Document images with source code –
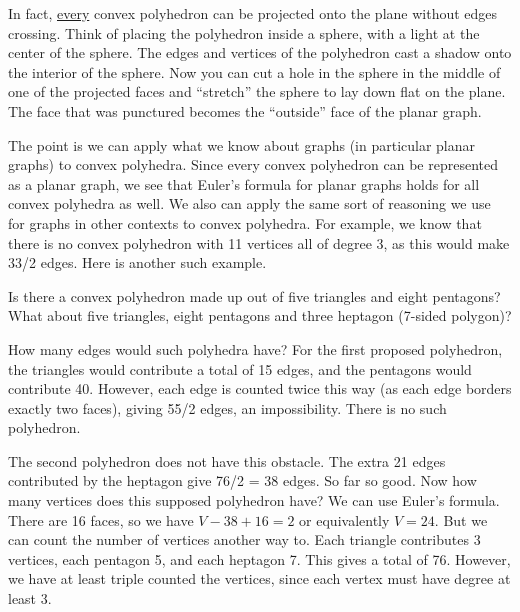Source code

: \documentclass[12pt]{article}
\begin{document}
\begin{center}
\end{center}

In fact, \underline{every} convex polyhedron can be projected onto the plane without edges crossing.  Think of placing the polyhedron inside a sphere, with a light at the center of the sphere.  The edges and vertices of the polyhedron cast a shadow onto the interior of the sphere.  Now you can cut a hole in the sphere in the middle of one of the projected faces and ``stretch'' the sphere to lay down flat on the plane.  The face that was punctured becomes the ``outside'' face of the planar graph.

The point is we can apply what we know about graphs (in particular planar graphs) to convex polyhedra.  Since every convex polyhedron can be represented as a planar graph, we see that Euler's formula for planar graphs holds for all convex polyhedra as well.  We also can apply the same sort of reasoning we use for graphs in other contexts to convex polyhedra.  For example, we know that there is no convex polyhedron with 11 vertices all of degree 3, as this would make 33/2 edges.  Here is another such example.

\begin{example}
Is there a convex polyhedron made up out of five triangles and eight pentagons?  What about five triangles, eight pentagons and three heptagon (7-sided polygon)?

\begin{solution}
How many edges would such polyhedra have?  For the first proposed polyhedron, the triangles would contribute a total of 15 edges, and the pentagons would contribute 40.  However, each edge is counted twice this way (as each edge borders exactly two faces), giving 55/2 edges, an impossibility.  There is no such polyhedron.

The second polyhedron does not have this obstacle. The extra 21 edges contributed by the heptagon give 76/2 = 38 edges.  So far so good.  Now how many vertices does this supposed polyhedron have?  We can use Euler's formula.  There are 16 faces, so we have $V - 38 + 16 = 2$ or equivalently $V = 24$.  But we can count the number of vertices another way to.  Each triangle contributes 3 vertices, each pentagon 5, and each heptagon 7.  This gives a total of 76.  However, we have at least triple counted the vertices, since each vertex must have degree at least 3.  
\end{solution}


\end{example}

\end{document}
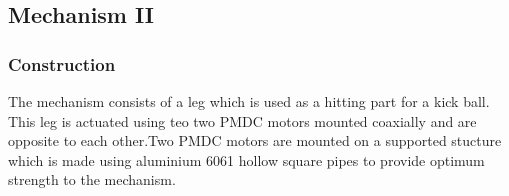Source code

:     \subsection{Mechanism II}
    
        \subsubsection{Construction}
            The mechanism consists of a leg which is used as a hitting part for a kick ball. This leg is actuated using teo two PMDC motors 
            mounted coaxially and are opposite to each other.Two PMDC motors are mounted on a supported stucture which is made using 
            aluminium 6061 hollow square pipes to provide optimum strength to the mechanism.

ABOUT THIS EXERCISE – Take the lines above from the one holding "The mechanism consists" to the last and output them exactly.

WRITTEN ANSWER –
            The mechanism consists of a leg which is used as a hitting part for a kick ball. This leg is actuated using teo two PMDC motors 
            mounted coaxially and are opposite to each other.Two PMDC motors are mounted on a supported stucture which is made using 
            aluminium 6061 hollow square pipes to provide optimum strength to the mechanism.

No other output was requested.